AIM OF THE TASK
Search the material for the string "applications", then show every line where it turns up.

EXERCISE MATERIAL
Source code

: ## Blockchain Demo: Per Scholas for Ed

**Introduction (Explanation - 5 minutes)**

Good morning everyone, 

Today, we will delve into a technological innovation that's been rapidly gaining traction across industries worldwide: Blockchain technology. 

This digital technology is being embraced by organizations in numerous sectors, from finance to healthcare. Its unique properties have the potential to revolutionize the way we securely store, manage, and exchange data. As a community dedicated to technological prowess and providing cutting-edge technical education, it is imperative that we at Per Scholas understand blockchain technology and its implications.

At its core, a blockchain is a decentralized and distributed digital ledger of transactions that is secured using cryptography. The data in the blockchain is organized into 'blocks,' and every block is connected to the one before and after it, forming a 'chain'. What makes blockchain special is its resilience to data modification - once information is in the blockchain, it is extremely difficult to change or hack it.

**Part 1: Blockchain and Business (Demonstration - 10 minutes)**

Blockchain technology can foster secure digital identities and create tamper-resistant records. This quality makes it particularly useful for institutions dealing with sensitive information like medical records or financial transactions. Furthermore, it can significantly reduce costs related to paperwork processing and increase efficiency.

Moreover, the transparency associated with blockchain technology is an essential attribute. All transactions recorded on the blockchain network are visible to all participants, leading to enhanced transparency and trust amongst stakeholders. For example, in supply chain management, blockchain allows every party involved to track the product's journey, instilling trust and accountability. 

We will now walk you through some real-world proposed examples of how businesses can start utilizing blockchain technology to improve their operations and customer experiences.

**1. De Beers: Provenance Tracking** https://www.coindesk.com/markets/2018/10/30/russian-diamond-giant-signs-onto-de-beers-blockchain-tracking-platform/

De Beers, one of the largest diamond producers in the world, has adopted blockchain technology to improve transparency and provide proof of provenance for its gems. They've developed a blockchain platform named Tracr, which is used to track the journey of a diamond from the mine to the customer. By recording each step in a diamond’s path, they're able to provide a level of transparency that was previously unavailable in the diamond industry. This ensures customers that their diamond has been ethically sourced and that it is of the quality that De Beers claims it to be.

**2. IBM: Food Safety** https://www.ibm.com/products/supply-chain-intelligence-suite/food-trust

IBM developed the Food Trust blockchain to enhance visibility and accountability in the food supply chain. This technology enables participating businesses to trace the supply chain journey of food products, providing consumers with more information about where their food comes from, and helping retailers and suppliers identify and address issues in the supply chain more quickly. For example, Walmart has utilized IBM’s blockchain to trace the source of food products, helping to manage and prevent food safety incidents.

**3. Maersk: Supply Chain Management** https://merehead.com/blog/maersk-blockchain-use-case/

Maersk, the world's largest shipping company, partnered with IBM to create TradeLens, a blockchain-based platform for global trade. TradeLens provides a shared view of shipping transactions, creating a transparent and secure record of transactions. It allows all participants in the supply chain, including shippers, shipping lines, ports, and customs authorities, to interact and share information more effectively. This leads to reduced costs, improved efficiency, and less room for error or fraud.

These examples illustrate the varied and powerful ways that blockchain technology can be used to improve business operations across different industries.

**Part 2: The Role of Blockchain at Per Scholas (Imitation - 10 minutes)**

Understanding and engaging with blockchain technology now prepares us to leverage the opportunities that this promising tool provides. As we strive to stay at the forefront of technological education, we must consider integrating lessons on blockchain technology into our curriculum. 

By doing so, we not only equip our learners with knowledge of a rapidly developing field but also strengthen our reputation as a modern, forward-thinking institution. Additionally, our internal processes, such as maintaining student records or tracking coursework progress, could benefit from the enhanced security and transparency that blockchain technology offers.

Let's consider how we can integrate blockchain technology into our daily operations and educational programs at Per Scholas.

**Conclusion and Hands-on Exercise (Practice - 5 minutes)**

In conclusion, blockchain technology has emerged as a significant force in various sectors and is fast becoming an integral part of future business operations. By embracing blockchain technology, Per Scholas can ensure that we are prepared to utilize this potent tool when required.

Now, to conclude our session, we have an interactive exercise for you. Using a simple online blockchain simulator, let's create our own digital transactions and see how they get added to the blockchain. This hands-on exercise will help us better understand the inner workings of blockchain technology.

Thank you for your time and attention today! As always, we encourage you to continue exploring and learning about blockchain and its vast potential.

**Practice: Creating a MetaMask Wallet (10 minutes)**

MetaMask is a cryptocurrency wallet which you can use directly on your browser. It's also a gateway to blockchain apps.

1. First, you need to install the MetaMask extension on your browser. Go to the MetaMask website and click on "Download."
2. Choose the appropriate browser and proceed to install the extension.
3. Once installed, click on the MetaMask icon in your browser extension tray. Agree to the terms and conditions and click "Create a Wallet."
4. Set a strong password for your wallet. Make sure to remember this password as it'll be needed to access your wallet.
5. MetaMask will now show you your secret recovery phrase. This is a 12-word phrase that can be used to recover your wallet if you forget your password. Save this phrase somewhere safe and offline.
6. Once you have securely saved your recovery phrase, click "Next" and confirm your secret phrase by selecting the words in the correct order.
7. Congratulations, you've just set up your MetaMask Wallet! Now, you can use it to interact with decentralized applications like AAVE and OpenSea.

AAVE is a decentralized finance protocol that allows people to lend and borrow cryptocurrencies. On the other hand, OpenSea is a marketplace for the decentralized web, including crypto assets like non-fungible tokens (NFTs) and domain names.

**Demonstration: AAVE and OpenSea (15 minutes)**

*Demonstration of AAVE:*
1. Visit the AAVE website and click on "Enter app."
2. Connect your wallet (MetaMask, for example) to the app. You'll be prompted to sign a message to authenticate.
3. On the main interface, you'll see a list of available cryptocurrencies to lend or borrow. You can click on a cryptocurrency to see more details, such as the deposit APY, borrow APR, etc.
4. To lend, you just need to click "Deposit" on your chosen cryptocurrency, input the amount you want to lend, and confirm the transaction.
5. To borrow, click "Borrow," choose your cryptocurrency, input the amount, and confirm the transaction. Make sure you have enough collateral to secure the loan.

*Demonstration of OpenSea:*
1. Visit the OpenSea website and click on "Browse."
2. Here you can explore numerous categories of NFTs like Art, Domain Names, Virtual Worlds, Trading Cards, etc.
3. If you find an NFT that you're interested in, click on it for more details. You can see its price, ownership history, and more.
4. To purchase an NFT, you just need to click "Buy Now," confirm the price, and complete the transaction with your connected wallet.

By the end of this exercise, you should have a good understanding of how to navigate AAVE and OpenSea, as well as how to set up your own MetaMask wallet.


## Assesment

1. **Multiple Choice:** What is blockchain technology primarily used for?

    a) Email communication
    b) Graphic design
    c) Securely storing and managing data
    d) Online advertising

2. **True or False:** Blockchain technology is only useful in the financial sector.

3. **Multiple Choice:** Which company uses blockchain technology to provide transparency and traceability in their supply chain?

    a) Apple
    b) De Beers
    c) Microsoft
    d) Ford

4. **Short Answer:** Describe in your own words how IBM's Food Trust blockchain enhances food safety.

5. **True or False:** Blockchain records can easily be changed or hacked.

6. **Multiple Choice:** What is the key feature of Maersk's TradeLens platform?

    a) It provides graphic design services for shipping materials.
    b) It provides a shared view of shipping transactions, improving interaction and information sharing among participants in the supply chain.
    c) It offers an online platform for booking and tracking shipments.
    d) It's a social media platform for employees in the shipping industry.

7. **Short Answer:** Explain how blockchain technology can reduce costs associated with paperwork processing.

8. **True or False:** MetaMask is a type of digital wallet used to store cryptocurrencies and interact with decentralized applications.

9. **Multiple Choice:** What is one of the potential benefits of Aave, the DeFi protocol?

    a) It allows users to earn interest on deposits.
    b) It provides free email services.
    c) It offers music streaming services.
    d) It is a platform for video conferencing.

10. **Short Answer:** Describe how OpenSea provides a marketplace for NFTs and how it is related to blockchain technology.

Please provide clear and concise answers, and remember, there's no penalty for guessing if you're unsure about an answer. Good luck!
--
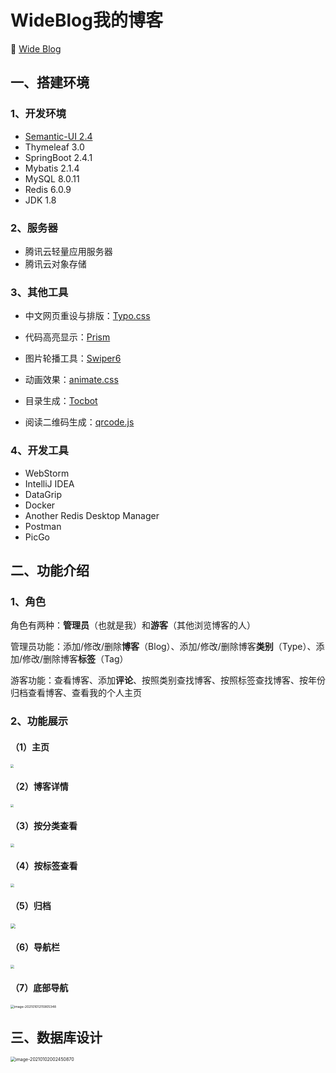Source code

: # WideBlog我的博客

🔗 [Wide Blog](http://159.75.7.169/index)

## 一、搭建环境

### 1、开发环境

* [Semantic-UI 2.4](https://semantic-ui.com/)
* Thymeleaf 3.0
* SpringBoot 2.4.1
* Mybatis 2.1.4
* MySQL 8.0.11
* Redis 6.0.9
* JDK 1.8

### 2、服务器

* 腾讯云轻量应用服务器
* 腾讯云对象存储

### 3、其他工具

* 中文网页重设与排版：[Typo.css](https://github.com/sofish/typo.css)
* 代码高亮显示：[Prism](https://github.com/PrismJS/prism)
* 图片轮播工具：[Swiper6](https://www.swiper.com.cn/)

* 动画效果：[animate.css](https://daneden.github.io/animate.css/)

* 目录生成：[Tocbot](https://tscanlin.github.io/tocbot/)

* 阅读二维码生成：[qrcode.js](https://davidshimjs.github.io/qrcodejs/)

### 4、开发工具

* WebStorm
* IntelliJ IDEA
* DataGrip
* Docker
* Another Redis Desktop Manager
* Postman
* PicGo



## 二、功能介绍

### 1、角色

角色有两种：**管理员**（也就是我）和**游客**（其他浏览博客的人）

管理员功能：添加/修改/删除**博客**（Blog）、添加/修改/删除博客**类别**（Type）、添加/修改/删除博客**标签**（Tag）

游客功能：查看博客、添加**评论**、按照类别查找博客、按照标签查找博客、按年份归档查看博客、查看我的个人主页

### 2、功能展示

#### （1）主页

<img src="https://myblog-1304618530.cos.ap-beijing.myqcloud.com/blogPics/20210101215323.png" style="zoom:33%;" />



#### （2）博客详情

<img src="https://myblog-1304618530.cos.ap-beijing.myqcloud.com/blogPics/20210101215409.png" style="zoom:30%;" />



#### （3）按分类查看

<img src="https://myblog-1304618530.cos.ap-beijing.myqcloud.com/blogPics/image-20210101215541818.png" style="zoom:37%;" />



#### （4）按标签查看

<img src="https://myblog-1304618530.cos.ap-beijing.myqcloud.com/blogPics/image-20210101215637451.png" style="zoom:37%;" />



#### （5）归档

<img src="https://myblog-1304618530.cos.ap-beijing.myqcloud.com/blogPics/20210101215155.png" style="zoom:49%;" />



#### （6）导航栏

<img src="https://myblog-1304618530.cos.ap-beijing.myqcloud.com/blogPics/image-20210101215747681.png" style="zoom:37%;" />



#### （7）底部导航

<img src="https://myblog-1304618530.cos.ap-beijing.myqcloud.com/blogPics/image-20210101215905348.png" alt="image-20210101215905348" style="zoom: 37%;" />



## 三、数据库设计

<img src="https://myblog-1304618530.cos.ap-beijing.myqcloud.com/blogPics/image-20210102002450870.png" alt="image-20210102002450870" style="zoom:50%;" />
---
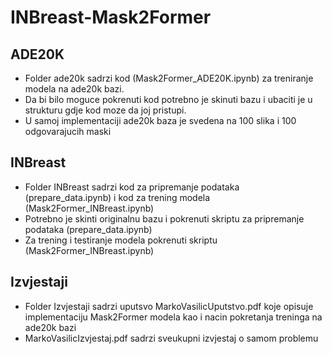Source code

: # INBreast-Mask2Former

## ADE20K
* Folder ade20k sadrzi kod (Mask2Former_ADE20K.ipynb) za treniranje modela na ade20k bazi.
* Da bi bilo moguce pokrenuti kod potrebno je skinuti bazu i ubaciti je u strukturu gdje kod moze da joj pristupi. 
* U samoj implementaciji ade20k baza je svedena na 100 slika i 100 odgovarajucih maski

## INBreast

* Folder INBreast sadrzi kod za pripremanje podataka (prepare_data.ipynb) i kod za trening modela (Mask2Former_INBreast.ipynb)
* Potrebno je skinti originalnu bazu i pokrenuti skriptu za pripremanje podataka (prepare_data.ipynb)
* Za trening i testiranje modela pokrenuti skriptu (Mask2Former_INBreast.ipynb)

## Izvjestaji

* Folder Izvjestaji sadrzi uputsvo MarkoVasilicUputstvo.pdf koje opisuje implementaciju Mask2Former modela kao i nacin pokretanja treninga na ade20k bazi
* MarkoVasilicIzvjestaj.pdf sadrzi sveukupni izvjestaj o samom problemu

REPLY TO THE EXERCISE
7. Congratulations, you've just set up your MetaMask Wallet! Now, you can use it to interact with decentralized applications like AAVE and OpenSea.
8. **True or False:** MetaMask is a type of digital wallet used to store cryptocurrencies and interact with decentralized applications.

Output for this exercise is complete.